Before starting, make sure you have:

Setup

Configure your environment for interacting with the vault, Provisioner, and PriceAndFeeCalculator contracts. Multi-depositor vaults require more contract addresses than single-depositor vaults because pricing and order fulfillment involve additional periphery contracts. 
import {
  createPublicClient,
  createWalletClient,
  http,
} from 'viem'
import { privateKeyToAccount } from 'viem/accounts'
import { mainnet } from 'viem/chains'

const account = privateKeyToAccount('0xYOUR_PRIVATE_KEY')

const publicClient = createPublicClient({
  chain: mainnet,
  transport: http(process.env.RPC_URL_ETHEREUM!),
})

const walletClient = createWalletClient({
  account,
  chain: mainnet,
  transport: http(process.env.RPC_URL_ETHEREUM!),
})

// Contract addresses -- see Contract Reference for deployed addresses
// https://docs.gauntlet.xyz/contract-reference/addresses
const VAULT_ADDRESS = '0x...' as const
const PROVISIONER_ADDRESS = '0x...' as const
const PRICE_FEE_CALCULATOR_ADDRESS = '0x...' as const
const FEE_VAULT_ADDRESS = '0x...' as const

Strategy Execution

Strategy execution in multi-depositor vaults uses the same submit(Operation[]) pattern as single-depositor vaults — the guardian submits batched operations that are validated against a Merkle tree. See the Single-Depositor Vaults guide for full details on operation submission, vault state reads, and rebalancing. 
// Minimal ABI fragment for submit -- see BaseVault Contract Reference for full ABI
const baseVaultAbi = [
  {
    name: 'submit',
    type: 'function',
    stateMutability: 'nonpayable',
    inputs: [{
      name: 'operations',
      type: 'tuple[]',
      components: [
        { name: 'target', type: 'address' },
        { name: 'data', type: 'bytes' },
        { name: 'value', type: 'uint256' },
        { name: 'proof', type: 'bytes32[]' },
        { name: 'preHook', type: 'address' },
        { name: 'preHookData', type: 'bytes' },
        { name: 'postHook', type: 'address' },
        { name: 'postHookData', type: 'bytes' },
      ],
    }],
    outputs: [],
  },
] as const

// Example: single operation in an MDV context
const operations = [
  {
    target: '0x...' as `0x${string}`,   // Target protocol contract
    data: '0x...' as `0x${string}`,     // Encoded function call
    value: 0n,
    proof: [] as `0x${string}`[],       // Merkle proof for this operation
    preHook: '0x0000000000000000000000000000000000000000' as `0x${string}`,
    preHookData: '0x' as `0x${string}`,
    postHook: '0x0000000000000000000000000000000000000000' as `0x${string}`,
    postHookData: '0x' as `0x${string}`,
  },
]

const { request } = await publicClient.simulateContract({
  address: VAULT_ADDRESS,
  abi: baseVaultAbi,
  functionName: 'submit',
  args: [operations],
  account,
})

const txHash = await walletClient.writeContract(request)
await publicClient.waitForTransactionReceipt({ hash: txHash, confirmations: 2 })

Order Solving

Order solving is the primary difference between multi-depositor and single-depositor vault operations.
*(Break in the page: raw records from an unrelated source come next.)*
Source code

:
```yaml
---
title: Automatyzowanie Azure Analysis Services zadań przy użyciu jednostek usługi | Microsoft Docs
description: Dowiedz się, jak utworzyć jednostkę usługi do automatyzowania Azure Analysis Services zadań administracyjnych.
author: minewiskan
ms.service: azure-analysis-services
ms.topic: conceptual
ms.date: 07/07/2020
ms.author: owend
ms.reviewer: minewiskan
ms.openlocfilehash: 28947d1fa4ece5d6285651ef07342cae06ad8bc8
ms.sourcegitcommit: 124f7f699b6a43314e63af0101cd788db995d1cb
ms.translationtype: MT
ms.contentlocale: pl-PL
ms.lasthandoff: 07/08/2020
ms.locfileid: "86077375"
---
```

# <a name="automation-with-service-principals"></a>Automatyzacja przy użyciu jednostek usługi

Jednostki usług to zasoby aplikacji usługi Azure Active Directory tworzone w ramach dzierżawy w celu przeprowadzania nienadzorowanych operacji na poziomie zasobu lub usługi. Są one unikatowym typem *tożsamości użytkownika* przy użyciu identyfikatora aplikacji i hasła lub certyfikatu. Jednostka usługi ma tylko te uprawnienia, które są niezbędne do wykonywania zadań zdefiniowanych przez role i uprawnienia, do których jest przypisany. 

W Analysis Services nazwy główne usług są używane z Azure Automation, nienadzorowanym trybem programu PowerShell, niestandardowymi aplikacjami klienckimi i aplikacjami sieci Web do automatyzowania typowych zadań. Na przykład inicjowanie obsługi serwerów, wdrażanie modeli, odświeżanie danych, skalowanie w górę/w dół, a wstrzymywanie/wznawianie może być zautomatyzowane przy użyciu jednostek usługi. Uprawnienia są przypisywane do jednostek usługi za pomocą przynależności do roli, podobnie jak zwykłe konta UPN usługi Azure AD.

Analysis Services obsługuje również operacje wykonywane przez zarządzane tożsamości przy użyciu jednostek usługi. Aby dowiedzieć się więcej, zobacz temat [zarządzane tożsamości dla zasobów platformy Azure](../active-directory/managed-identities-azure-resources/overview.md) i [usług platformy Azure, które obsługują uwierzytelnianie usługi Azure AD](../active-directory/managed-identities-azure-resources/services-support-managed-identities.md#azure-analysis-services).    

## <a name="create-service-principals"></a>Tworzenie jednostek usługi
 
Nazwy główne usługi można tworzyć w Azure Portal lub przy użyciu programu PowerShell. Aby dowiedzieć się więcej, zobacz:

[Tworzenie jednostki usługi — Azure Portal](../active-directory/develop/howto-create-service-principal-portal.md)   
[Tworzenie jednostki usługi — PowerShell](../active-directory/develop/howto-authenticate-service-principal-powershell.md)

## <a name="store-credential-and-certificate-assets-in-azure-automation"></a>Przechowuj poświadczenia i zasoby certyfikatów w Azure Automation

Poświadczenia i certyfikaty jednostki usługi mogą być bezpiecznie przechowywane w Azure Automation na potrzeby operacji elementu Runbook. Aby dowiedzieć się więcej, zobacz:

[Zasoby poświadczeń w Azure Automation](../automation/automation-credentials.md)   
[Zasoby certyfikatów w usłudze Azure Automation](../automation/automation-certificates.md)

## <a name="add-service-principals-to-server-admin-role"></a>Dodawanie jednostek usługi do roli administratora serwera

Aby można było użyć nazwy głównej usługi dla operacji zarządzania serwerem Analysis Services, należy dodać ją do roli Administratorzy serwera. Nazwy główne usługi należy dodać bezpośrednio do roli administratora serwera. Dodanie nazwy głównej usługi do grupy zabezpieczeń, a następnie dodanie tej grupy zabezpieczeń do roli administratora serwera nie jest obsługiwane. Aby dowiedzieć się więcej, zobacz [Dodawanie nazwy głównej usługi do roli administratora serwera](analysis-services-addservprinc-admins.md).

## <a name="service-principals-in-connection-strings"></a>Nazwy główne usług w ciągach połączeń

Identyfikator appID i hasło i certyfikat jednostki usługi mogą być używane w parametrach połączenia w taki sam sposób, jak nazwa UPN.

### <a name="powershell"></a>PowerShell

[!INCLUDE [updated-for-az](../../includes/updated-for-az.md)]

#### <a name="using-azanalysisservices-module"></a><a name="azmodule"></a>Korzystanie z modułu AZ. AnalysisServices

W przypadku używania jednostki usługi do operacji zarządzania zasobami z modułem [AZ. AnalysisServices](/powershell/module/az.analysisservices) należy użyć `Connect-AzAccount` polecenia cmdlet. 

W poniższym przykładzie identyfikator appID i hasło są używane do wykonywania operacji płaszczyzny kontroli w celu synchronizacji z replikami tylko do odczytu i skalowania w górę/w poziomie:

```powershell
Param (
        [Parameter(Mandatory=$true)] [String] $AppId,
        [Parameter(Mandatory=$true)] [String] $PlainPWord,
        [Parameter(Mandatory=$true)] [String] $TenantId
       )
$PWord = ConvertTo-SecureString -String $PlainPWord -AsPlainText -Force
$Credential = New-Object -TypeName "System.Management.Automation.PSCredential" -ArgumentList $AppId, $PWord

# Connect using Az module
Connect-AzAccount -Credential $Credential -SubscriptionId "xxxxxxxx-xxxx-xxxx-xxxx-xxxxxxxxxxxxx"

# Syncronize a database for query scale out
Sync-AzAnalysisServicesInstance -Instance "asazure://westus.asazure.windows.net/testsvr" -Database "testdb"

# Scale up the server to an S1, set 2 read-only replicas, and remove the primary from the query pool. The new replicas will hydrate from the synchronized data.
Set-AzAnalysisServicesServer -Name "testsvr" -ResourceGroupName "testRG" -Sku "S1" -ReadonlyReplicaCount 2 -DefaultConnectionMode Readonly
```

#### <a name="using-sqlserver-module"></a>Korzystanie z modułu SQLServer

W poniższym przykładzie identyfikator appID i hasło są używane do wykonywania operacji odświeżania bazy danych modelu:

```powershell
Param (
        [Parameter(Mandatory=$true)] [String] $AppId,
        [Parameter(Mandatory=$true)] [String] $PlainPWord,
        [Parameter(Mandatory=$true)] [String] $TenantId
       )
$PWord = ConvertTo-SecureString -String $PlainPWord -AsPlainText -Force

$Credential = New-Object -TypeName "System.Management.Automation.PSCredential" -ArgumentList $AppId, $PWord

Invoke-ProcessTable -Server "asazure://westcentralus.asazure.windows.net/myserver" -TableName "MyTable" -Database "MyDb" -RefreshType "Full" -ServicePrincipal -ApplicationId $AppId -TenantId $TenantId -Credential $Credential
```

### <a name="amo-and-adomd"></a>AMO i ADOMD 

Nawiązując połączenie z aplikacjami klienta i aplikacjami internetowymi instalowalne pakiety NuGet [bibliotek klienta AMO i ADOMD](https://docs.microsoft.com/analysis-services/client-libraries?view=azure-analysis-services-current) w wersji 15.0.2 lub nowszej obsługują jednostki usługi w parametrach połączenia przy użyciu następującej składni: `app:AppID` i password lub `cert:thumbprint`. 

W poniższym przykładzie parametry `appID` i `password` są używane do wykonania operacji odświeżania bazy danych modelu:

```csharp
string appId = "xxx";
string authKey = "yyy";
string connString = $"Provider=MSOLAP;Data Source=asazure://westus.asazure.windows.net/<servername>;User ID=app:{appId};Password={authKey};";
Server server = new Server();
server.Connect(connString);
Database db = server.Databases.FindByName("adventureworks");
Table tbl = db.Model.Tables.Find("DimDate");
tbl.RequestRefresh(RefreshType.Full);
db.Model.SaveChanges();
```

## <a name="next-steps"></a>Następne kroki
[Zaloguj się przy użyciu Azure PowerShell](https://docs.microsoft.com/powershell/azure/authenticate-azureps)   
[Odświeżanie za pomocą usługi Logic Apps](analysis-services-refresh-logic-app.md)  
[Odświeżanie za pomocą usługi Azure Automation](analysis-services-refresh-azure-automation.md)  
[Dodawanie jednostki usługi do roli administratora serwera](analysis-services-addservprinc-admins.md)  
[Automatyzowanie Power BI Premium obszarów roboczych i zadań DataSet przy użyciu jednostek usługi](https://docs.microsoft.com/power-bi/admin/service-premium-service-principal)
Depositors interact with the vault through the Provisioner contract using an asynchronous request/fulfill lifecycle. The guardian (acting as solver) monitors pending requests and fulfills them through the vault’s submit flow.

How Orders Work

The async order lifecycle has three stages:
  1. Request — A depositor calls requestDeposit or requestRedeem on the Provisioner, locking their assets (for deposits) or vault units (for redemptions). Each request receives a unique requestId.
  2. Fulfill — The guardian processes the request through the vault’s submit flow. For deposit requests, the guardian ensures assets are accounted for and vault units are allocated. For redemption requests, the guardian ensures exit positions are unwound and assets are available.
  3. Claim — The depositor (or receiver) calls claimDeposit or claimRedeem on the Provisioner to receive their vault units or underlying assets.
This async model is essential for cross-chain operations where CCTP bridging introduces latency between the request and fulfillment. See Cross-Chain for the conceptual overview of cross-chain vault flows.

Monitoring Pending Orders

Monitor the Provisioner for incoming deposit and redemption requests by watching for DepositRequested and RedeemRequested events. This lets the guardian detect new orders that need fulfillment. 
const provisionerEventAbi = [
  {
    name: 'DepositRequested',
    type: 'event',
    inputs: [
      { name: 'requestId', type: 'uint256', indexed: true },
      { name: 'owner', type: 'address', indexed: true },
      { name: 'assets', type: 'uint256', indexed: false },
    ],
  },
  {
    name: 'RedeemRequested',
    type: 'event',
    inputs: [
      { name: 'requestId', type: 'uint256', indexed: true },
      { name: 'owner', type: 'address', indexed: true },
      { name: 'shares', type: 'uint256', indexed: false },
    ],
  },
] as const

// Watch for new deposit requests
const depositLogs = await publicClient.getLogs({
  address: PROVISIONER_ADDRESS,
  event: provisionerEventAbi[0],
  fromBlock: 'latest',
})

for (const log of depositLogs) {
  console.log('Pending deposit:', {
    requestId: log.args.requestId,
    owner: log.args.owner,
    assets: log.args.assets,
  })
}

// Watch for new redemption requests
const redeemLogs = await publicClient.getLogs({
  address: PROVISIONER_ADDRESS,
  event: provisionerEventAbi[1],
  fromBlock: 'latest',
})

for (const log of redeemLogs) {
  console.log('Pending redemption:', {
    requestId: log.args.requestId,
    owner: log.args.owner,
    shares: log.args.shares,
  })
}

Fulfilling Deposit Orders

When a depositor places a deposit request via requestDeposit, the guardian fulfills it by processing the request through the vault’s submit flow. Once fulfilled, the depositor can claim their vault units by calling claimDeposit on the Provisioner. 
const provisionerAbi = [
  {
    name: 'claimDeposit',
    type: 'function',
    stateMutability: 'nonpayable',
    inputs: [
      { name: 'requestId', type: 'uint256' },
      { name: 'receiver', type: 'address' },
    ],
    outputs: [{ type: 'uint256' }],
  },
] as const

// After the guardian fulfills the request via submit, the depositor claims:
const requestId = 1n // The request ID from DepositRequested event
const receiver = '0x...' as `0x${string}` // Depositor's address

const { request: claimReq } = await publicClient.simulateContract({
  address: PROVISIONER_ADDRESS,
  abi: provisionerAbi,
  functionName: 'claimDeposit',
  args: [requestId, receiver],
  account,
})

const claimTx = await walletClient.writeContract(claimReq)
const receipt = await publicClient.waitForTransactionReceipt({ hash: claimTx, confirmations: 2 })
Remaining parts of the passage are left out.